细菌、真菌与病毒等各类微生物,是自然环境的重要组成部分之一,大量自然环境中的物质转化、降解与合成,都依赖于这些微生物。经过基因修饰的特定微生物,如移植了青霉素合成基因的大肠杆菌,可以定向的将发酵液中的碳源、氮源与硫源转化为青霉素这种特定结构的小分子。然而,对于人类而言,微生物的影响有些情况下是有害的,甚至是致命而难以解决的。诸如耐甲氧西林金黄色葡萄球菌(MRSA)、耐多药肺炎链球菌(MDRSP)等超级细菌,不动杆菌属、假单胞菌属和各种肠杆菌科的常见细菌,SARS-CoV-2,、埃博拉(Ebola)病毒等危害性极强的病毒,耳念珠菌(Candida Auris)等抗药性强致死性高的真菌等等,这类微生物引起的生物安全问题已经构成了对人类健康最大的威胁。在体内环境中,这些细菌、病毒与真菌难以通过常规的抗生素或抗病毒药起到抑制生长的作用;在体外环境中,这些微生物的传染性极强,传统的消毒手段对这些微生物的灭活能力有限。这也引起了大量的公共安全事件,使人类社会的经济运行、社会组织等各个方面受到了巨大的影响。不仅如此,各种微生物自身还存在着变异与拮抗能力的遗传,使已有的抗生素与消毒技术效力下降乃至于不再起效,这一点决定了人类与这些致病微生物间的战争,一定是一场长期的拉锯战,总是需要更大范围,更广谱、更强力的消毒技术,去应对这些微生物的进犯。
正因如此,消毒技术,也就是通过化学或物理的方法杀灭或消除传播媒介上的病原微生物,并使之达到无传播感染水平的处理,其技术水平的提高,往往需要通过基础研究领域的技术突破,并在微生物研究领域得到转化。传统的消毒技术包括机械消毒,热力消毒,辐射消毒与化学消毒等方法。其中的机械消毒,即通过流水冲洗、无菌气流层流冲刷等方式,实现环境的消毒;热力消毒,则是通过火烧、煮沸、流动蒸汽或高压蒸汽、干热等不同的加热手段,对所消毒的物件进行热处理,从而杀灭细菌,其温度水平一般在100-200℃,时间从数分钟到数小时不等,随消毒对象的改变而不同;辐射消毒,主要是通过电离辐射与非电离辐射两类进行辐照而实现消毒,其中,非电离辐射包括紫外、红外与微波,而电离辐射包括阴极射线、Co-60辐射源辐照等方式;化学消毒,主要是通过不同的消毒剂,包括苯酚、乙醇、环氧乙烷、漂白粉、二氧化氯、二氯异氰尿酸钠、过氧乙酸、过氧化氢、戊二醛、季铵盐类等,通过将这些消毒剂在环境中进行喷洒、雾化与擦洗,实现对环境的消毒。

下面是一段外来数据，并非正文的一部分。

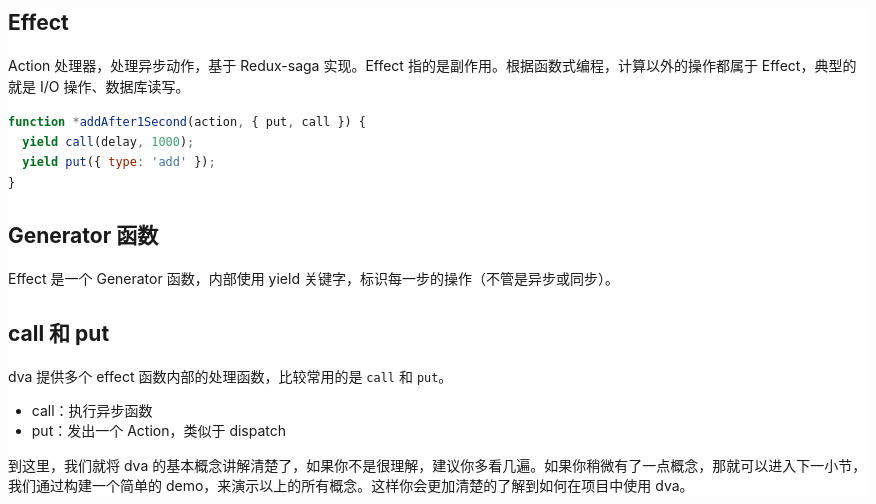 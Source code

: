 ## Effect

Action 处理器，处理异步动作，基于 Redux-saga 实现。Effect 指的是副作用。根据函数式编程，计算以外的操作都属于 Effect，典型的就是 I/O 操作、数据库读写。

```js
function *addAfter1Second(action, { put, call }) {
  yield call(delay, 1000);
  yield put({ type: 'add' });
}
```

## Generator 函数

Effect 是一个 Generator 函数，内部使用 yield 关键字，标识每一步的操作（不管是异步或同步）。

## call 和 put

dva 提供多个 effect 函数内部的处理函数，比较常用的是 `call` 和 `put`。

* call：执行异步函数
* put：发出一个 Action，类似于 dispatch

到这里，我们就将 dva 的基本概念讲解清楚了，如果你不是很理解，建议你多看几遍。如果你稍微有了一点概念，那就可以进入下一小节，我们通过构建一个简单的 demo，来演示以上的所有概念。这样你会更加清楚的了解到如何在项目中使用 dva。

总的来说,上述不同的消毒技术,各有其合适的场景与环境,其消毒水平随着环境中微生物的杀灭率不同,也有着不同的定位。如能够实现一切微生物的杀灭或去除,此时的消毒水平可以被称之为灭菌。
上述的技术中,如环氧乙烷消毒、高压蒸汽消毒、干热消毒、电离辐射消毒等方法,都可以达到灭菌水平。灭菌是一个绝对概念,意为完全杀灭所处理的微生物,经过灭菌处理的物品可直接进入人体的无菌组织而不会发生感染。因此,灭菌可以被认为是最彻底的消毒。然而事实上要达到这样的程度是困难的,因此国际上通用方法规定,灭菌过程必须使物品污染的微生物的存活概率减少到10-6(灭菌保证水平),换句话说,要将目标微生物杀灭率达到99.9999%,才能够实现灭菌的技术要求。达到灭菌水平的消毒技术,也可以被认为是最有效的消毒技术。

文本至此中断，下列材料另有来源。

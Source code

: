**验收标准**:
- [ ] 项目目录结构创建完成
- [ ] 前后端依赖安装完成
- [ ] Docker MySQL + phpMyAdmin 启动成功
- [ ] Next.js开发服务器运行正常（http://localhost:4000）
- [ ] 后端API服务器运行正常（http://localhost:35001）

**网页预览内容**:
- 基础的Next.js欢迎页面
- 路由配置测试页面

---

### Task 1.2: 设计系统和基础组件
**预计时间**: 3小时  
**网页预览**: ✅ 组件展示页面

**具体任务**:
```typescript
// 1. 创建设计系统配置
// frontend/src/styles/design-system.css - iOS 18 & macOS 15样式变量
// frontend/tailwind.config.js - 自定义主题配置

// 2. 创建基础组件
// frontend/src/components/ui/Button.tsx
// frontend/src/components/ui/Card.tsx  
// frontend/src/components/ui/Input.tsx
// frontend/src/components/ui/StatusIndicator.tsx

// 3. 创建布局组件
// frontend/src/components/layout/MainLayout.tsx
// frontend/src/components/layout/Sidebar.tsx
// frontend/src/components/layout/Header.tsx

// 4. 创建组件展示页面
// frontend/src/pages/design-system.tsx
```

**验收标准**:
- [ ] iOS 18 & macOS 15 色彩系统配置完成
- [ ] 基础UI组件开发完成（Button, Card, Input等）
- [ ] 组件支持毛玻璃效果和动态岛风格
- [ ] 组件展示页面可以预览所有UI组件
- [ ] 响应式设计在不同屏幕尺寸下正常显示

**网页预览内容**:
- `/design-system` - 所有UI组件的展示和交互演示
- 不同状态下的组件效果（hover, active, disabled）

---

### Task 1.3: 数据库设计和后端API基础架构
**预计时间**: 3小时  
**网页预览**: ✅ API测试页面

然而,能够实现灭菌的技术,往往也存在着应用上的限制。最基础的灭菌是通过高压蒸汽灭菌,在温度高达120摄氏度的蒸汽中,处理30min或者更长的时间。纵览各种不同的消毒技术,可以看出,一项消毒技术如能达到灭菌的消毒水平,往往要付出其他的成本,如无法大范围实行,或对人体可能产生巨大的伤害;反之,如过于温和,又无法达到灭菌的消毒水平。也因此,不难推想,理想的消毒技术应具有下述特点:
消毒强度尽可能的高,其微生物杀灭率可达到99.9999%,即灭菌水平;消毒速度尽可能快,所消耗的时间尽可能短,且无需后处理,如有残留物亦应当是无害的残留物;消毒过程能够实现对大面积环境的消毒,尤其是对气溶胶环境,且不损伤环境中的器械与物品;消毒过程的耗材成本尽可能低,且不引入或少引入人力。
上述特点正是已有的消毒技术所无法同时具备的,反之,一项从基础研究中转化的新技术要引入消毒灭菌领域,就应当尽可能的靠近这些指标和特点。目前而言,最接近于理想的消毒技术,应当属于等离子体消毒技术。
目前,主流的等离子体消毒技术,还是使用真空或负压的等离子体进行消毒。这也就直接决定了,这类等离子体均属于真空负压等离子体,且一般都属于低温等离子体。一般的低温等离子体,其原子温度较低,在10
2K-10
3K左右,电子温度一般均为10
4K,且电离程度低,一般<1%。这决定了冷等离子体中只有很少一部分粒子离化,且形成的等离子体亦属于低能态的激发态。因此,往往需要其他的助剂,使等离子体中的活性组分具有较高的活性,例如,使用过氧化氢注入的方式,通过等离子体辅助过氧化氢离化,从而获得高浓度的氧自由基,并实现对封闭腔室内的消毒。在负压下密封一段时间进行消毒,当消毒完成后,再充入常压的洁净气体,使腔体恢复到常压,即完成消毒。这类的冷等离子体辅助过氧化氢离化消毒的技术,一般腔内压力在数Pa到数十Pa,工作温度约为35-45℃,对一般的器械和高分子材料都能达到无损的灭菌,其灭菌周期一般在30-60分钟,效率要远高于其他方式。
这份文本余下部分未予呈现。